The opposite applies, too: The higher the transaction costs, the more it’s in a company’s best interest to vertically integrate. And that’s what we’re seeing today, across industries. Apple wants to control the design and manufacture of its chips. Amazon built an internal logistics system to ship its products without FedEx or USPS. Streaming platforms such as Disney and Netflix want to minimize licensing burdens by owning and distributing their content. These are all examples of vertical integration.

And transaction costs aren’t always implemented by the private sector. Coase’s “nature of the firm” was awakened in the health insurance industry when the Affordable Care Act’s regulations made it more attractive for insurers and related entities to acquire pharmacies and providers than contract with them.

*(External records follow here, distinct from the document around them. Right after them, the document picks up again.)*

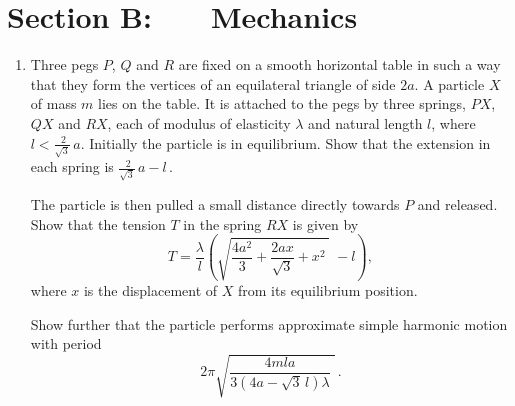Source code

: \documentclass[a4, 11pt]{report}
\newlength{\qspace}
\newcounter{qnumber}
\newenvironment{question}%
 {\vspace{\qspace}
  \begin{enumerate}[\bfseries 1\quad][10]%
    \setcounter{enumi}{\value{qnumber}}%
    \item%
 }
{
  \end{enumerate}
  \filbreak
  \stepcounter{qnumber}
 }
\begin{document}
\newpage
\section*{Section B: \ \ \ Mechanics}
\begin{question}
Three pegs $P$, $Q$ and $R$
 are fixed on a smooth horizontal table in such a way that they
form the vertices of an equilateral triangle of side $2a$. A particle $X$
 of mass $m$ lies on the table.
It is attached to the  pegs by three springs, $PX$, $QX$ and $RX$, each  
of modulus of elasticity
$\lambda$ and
 natural length $l$,
 where $l < \frac{ \ 2 }{\sqrt3}\, a$.
Initially the particle is in equilibrium. 
Show that the extension in each spring is
$\frac{\ 2}{\sqrt3}\,a -l\,$.

The particle is then pulled a small distance directly towards 
$P$ and released. Show that the tension $T$ in the spring 
$RX$ 
is given by
\[
T= \frac {\lambda} l 
\left( \sqrt{\frac {4a^2}3 + \frac{2ax}{\sqrt3} +x^2\; }\; -l\right)
,
\]
 where $x$ is the displacement of $X$ from its equilibrium position. 

Show further that the particle performs approximate 
simple harmonic motion with period
\[
2\pi \sqrt{ \frac{4mla}{3  (4a-\sqrt3 \, l)\lambda } \; }\,.
\]

\end{question}
\end{document}
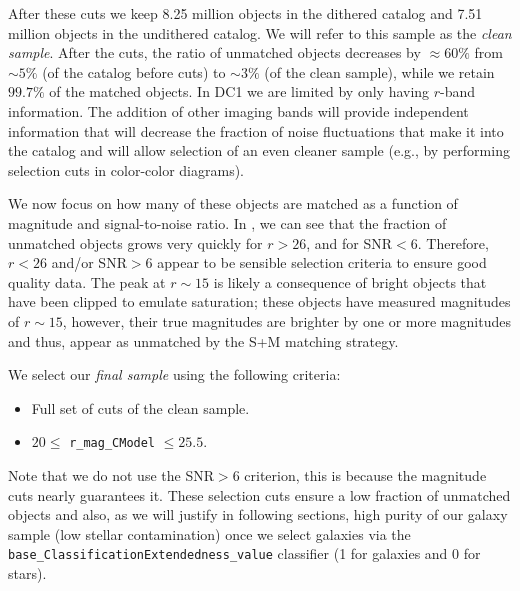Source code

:\documentclass[a4paper,fleqn,usenatbib]{mnras}
\begin{document}
After these cuts we keep 8.25 million objects in the dithered catalog and 7.51 million objects in the undithered catalog. We will refer to this sample as the \textit{clean sample}. After the cuts, the ratio of unmatched objects decreases by $\approx 60\%$ from $\sim 5\%$ (of the catalog before cuts) to $\sim 3\%$ (of the clean sample), while we retain $99.7\%$ of the matched objects. In DC1 we are limited by only having $r$-band information. The addition of other imaging bands will provide independent information that will decrease the fraction of noise fluctuations that make it into the catalog and will allow selection of an even cleaner sample (e.g., by performing selection cuts in color-color diagrams).


We now focus on how many of these objects are matched as a function of magnitude and signal-to-noise ratio. In , we can see that the fraction of unmatched objects grows very quickly for $r > 26$, and for SNR$<6$. Therefore, $r < 26$ and/or SNR$>6$ appear to be sensible selection criteria to ensure good quality data. The peak at $r \sim 15$ is likely a consequence of bright objects that have been clipped to emulate saturation; these objects have measured magnitudes of $r \sim 15$, however, their true magnitudes are brighter by one or more magnitudes and thus, appear as unmatched by the \textsf{S+M} matching strategy. 

We select our \textit{final sample} using the following criteria:

\begin{itemize}
\item Full set of cuts of the clean sample.
\item $20 \leq$ \texttt{r\_mag\_CModel} $\leq 25.5$. 
\end{itemize}
Note that we do not use the SNR$>6$ criterion, this is because the magnitude cuts nearly guarantees it.
These selection cuts ensure a low fraction of unmatched objects and also, as we will justify in following sections, high purity of our galaxy sample (low stellar contamination) once we select galaxies via the \texttt{base\_ClassificationExtendedness\_value} classifier (1 for galaxies and 0 for stars).
\end{document}
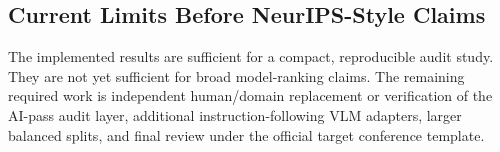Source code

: \subsection{Current Limits Before NeurIPS-Style Claims}

The implemented results are sufficient for a compact, reproducible audit study. They are not yet sufficient for broad model-ranking claims. The remaining required work is independent human/domain replacement or verification of the AI-pass audit layer, additional instruction-following VLM adapters, larger balanced splits, and final review under the official target conference template.
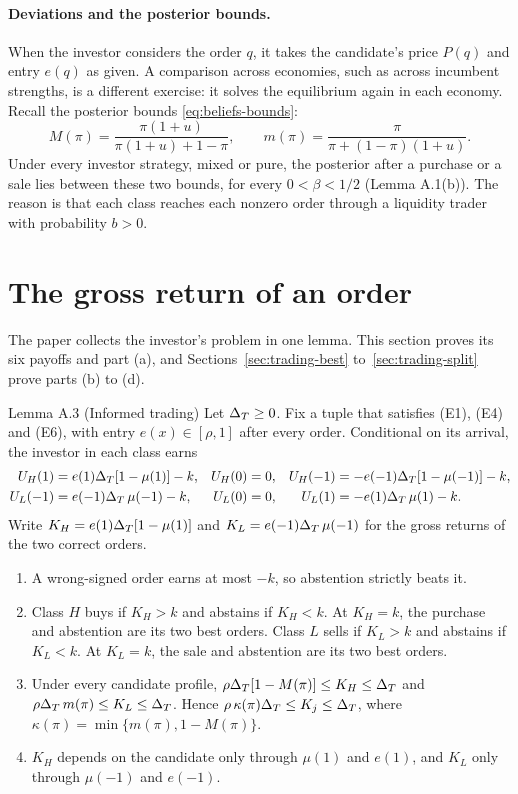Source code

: \paragraph{Deviations and the posterior bounds.} When the investor considers the order \(q\), it takes the
candidate's price \(P(q)\) and entry \(e(q)\) as given. A comparison across economies, such as across incumbent
strengths, is a different exercise: it solves the equilibrium again in each economy. Recall the posterior bounds
\eqref{eq:beliefs-bounds}:
\[
M(\pi)=\frac{\pi(1+u)}{\pi(1+u)+1-\pi},\qquad m(\pi)=\frac{\pi}{\pi+(1-\pi)(1+u)} .
\]
Under every investor strategy, mixed or pure, the posterior after a purchase or a sale lies between these two
bounds, for every \(0<\beta<1/2\) (Lemma A.1(b)). The reason is that each class reaches each nonzero order through
a liquidity trader with probability \(b>0\).

\section{The gross return of an order}\label{sec:trading-returns}

The paper collects the investor's problem in one lemma. This section proves its six payoffs and part (a), and
Sections~\ref{sec:trading-best} to~\ref{sec:trading-split} prove parts (b) to (d).

\begin{paperresult}{Lemma A.3 (Informed trading)}
Let \(\DT\ge0\). Fix a tuple that satisfies (E1), (E4) and (E6), with entry \(e(x)\in[\rho,1]\) after every order.
Conditional on its arrival, the investor in each class earns
\[
\begin{aligned}
U_H(1)&=e(1)\DT[1-\mu(1)]-k,& U_H(0)&=0,& U_H(-1)&=-e(-1)\DT[1-\mu(-1)]-k,\\
U_L(-1)&=e(-1)\DT\,\mu(-1)-k,& U_L(0)&=0,& U_L(1)&=-e(1)\DT\,\mu(1)-k.
\end{aligned}
\]
Write \(K_H=e(1)\DT[1-\mu(1)]\) and \(K_L=e(-1)\DT\,\mu(-1)\) for the gross returns of the two correct orders.
\begin{enumerate}[label=(\alph*)]
\item A wrong-signed order earns at most \(-k\), so abstention strictly beats it.
\item Class \(H\) buys if \(K_H>k\) and abstains if \(K_H<k\). At \(K_H=k\), the purchase and abstention are its two
best orders. Class \(L\) sells if \(K_L>k\) and abstains if \(K_L<k\). At \(K_L=k\), the sale and abstention are
its two best orders.
\item Under every candidate profile, \(\rho\DT[1-M(\pi)]\le K_H\le\DT\) and \(\rho\DT\,m(\pi)\le K_L\le\DT\).
Hence \(\rho\,\kappa(\pi)\DT\le K_j\le\DT\), where \(\kappa(\pi)=\min\{m(\pi),1-M(\pi)\}\).
\item \(K_H\) depends on the candidate only through \(\mu(1)\) and \(e(1)\), and \(K_L\) only through \(\mu(-1)\)
and \(e(-1)\).
\end{enumerate}
\end{paperresult}

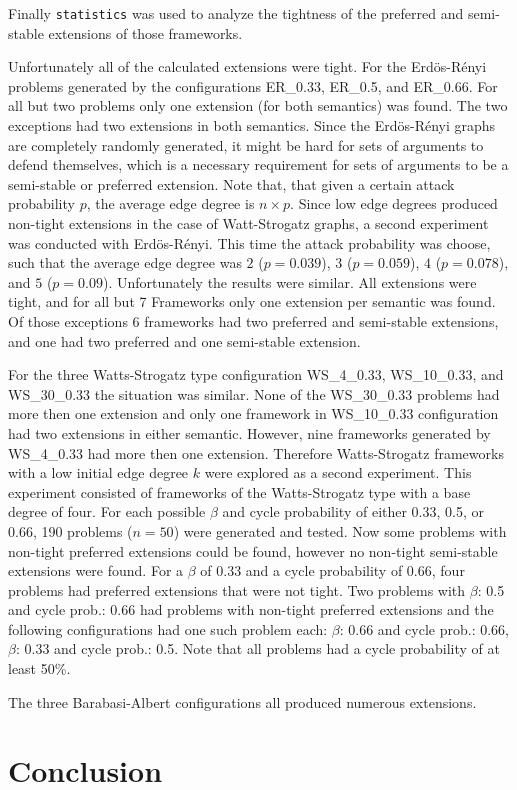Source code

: \documentclass[parskip=half]{scrartcl}
\begin{document}
Finally \texttt{statistics} was used to analyze the tightness of the preferred and
semi-stable extensions of those frameworks.

Unfortunately all of the calculated extensions were tight.
For the Erdös-Rényi problems generated by the configurations ER\_0.33, ER\_0.5, and ER\_0.66.
For all but two problems only one extension (for both semantics) was found.
The two exceptions had two extensions in both semantics.
Since the Erdös-Rényi graphs are completely randomly generated, it might be hard for sets of
arguments to defend themselves, which is a necessary requirement for sets of arguments to
be a semi-stable or preferred extension.
Note that, that given a certain attack probability $p$, the average edge degree is
$n\times p$. Since low edge degrees produced non-tight extensions in the case of Watt-Strogatz
graphs, a second experiment was conducted with Erdös-Rényi. This time the
attack probability was choose, such that the average edge degree was $2$
($p=0.039$), $3$ ($p=0.059$), $4$ ($p=0.078$), and $5$ ($p=0.09$).
Unfortunately the results were similar. All extensions were tight, and for all but 7 Frameworks
only one extension per semantic was found. Of those exceptions 6 frameworks had two preferred and
semi-stable extensions, and one had two preferred and one semi-stable extension.

For the three Watts-Strogatz type configuration WS\_4\_0.33, WS\_10\_0.33, and WS\_30\_0.33 the
situation was similar. None of the WS\_30\_0.33 problems had more then one extension and only
one framework in WS\_10\_0.33 configuration had two extensions in either semantic.
However, nine frameworks generated by WS\_4\_0.33 had more then one extension.
Therefore Watts-Strogatz frameworks
with a low initial edge degree $k$ were explored as a second experiment. This experiment consisted
of frameworks of the Watts-Strogatz type with a base degree of four. For each possible $\beta$
and cycle probability of either 0.33, 0.5, or 0.66, 190 problems ($n=50$) were generated and tested.
Now some problems with non-tight preferred extensions could be found, however no non-tight semi-stable
extensions were found. For a $\beta$ of 0.33 and a cycle probability of 0.66, four problems
had preferred extensions that were not tight. Two problems with $\beta$: 0.5 and cycle prob.: 0.66
had problems with non-tight preferred extensions and the following configurations had one such
problem each: $\beta$: 0.66 and cycle prob.: 0.66, $\beta$: 0.33 and cycle prob.: 0.5.
Note that all problems had a cycle probability of at least 50\%.


The three Barabasi-Albert configurations all produced numerous extensions.


\section{Conclusion}
\label{conclusion}

\printbibliography
\end{document}
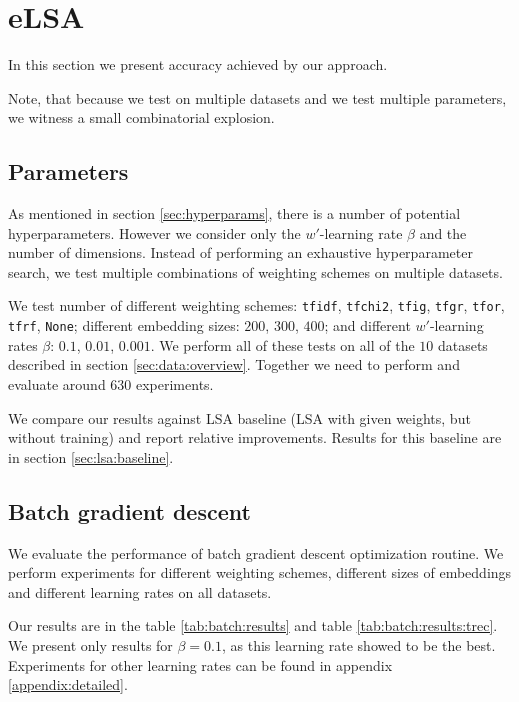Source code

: \section{eLSA}
    
    In this section we present accuracy achieved by our approach.
    
    Note, that because we test on multiple datasets and we test multiple parameters, we witness a small combinatorial explosion.

    \subsection{Parameters}
    
    As mentioned in section \ref{sec:hyperparams}, there is a number of potential hyperparameters. 
    However we consider only the $w'$-learning rate $\beta$ and the number of dimensions.
    Instead of performing an exhaustive hyperparameter search, we test multiple combinations of weighting schemes on multiple datasets. 
    
    \* %
    We test number of different weighting schemes: \texttt{tfidf}, \texttt{tfchi2}, \texttt{tfig}, \texttt{tfgr}, \texttt{tfor}, \texttt{tfrf}, \texttt{None};
    different embedding sizes: $200$, $300$, $400$;
    and different $w'$-learning rates $\beta$: $0.1$, $0.01$, $0.001$.
    We perform all of these tests on all of the $10$ datasets described in section \ref{sec:data:overview}.
    Together we need to perform and evaluate around $630$ experiments.
    
    We compare our results against LSA baseline (LSA with given weights, but without training) and report relative improvements.
    Results for this baseline are in section \ref{sec:lsa:baseline}.
    
    \subsection{Batch gradient descent}
    We evaluate the performance of batch gradient descent optimization routine.
    We perform experiments for different weighting schemes, different sizes of embeddings and different learning rates on all datasets.

    Our results are in the table \ref{tab:batch:results} and table \ref{tab:batch:results:trec}.
    We present only results for $\beta=0.1$, as this learning rate showed to be the best. 
    Experiments for other learning rates can be found in appendix \ref{appendix:detailed}.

Today, lobbyists and lawyers want the government to break this vertically integrated relationship, citing monopoly-adjacent concerns about price-fixing and shady business practices. But the irony here is that government policies laid the foundation for these relationships in the first place. 

By now, it should be clear how vertical integration benefits a company: lower costs, less supply chain uncertainty, and reduced risk of fighting over contracts or lawsuits. But what about consumers? Doesn’t vertical integration lead to all the pitfalls of a monopoly?

The answer is no, and we can look to the pork industry to see why.

A recent study by the University of Nebraska’s Department of Agricultural Economics examined, in exacting detail, the ramifications of forbidding vertical integration for pork producers. The study found that when companies vertically integrate for efficiency, forcing them not to do so will result in a less efficiently produced good. Where it’s done for quality, losing it means lost quality. And so on, with the obvious implication being higher costs and lower consumer satisfaction. In short, “abolishment of vertical integration in the US pork sector will hurt pork consumers, integrated pork producers, and the hog producers involved.”

The university acknowledged that “a reduction in the market share and profits of major players in a sector tends to be viewed as a socially desirable outcome.” But we can’t let romantic fantasies about the haves and the have-nots carry us away. When companies consolidate their supply chains, society benefits, too.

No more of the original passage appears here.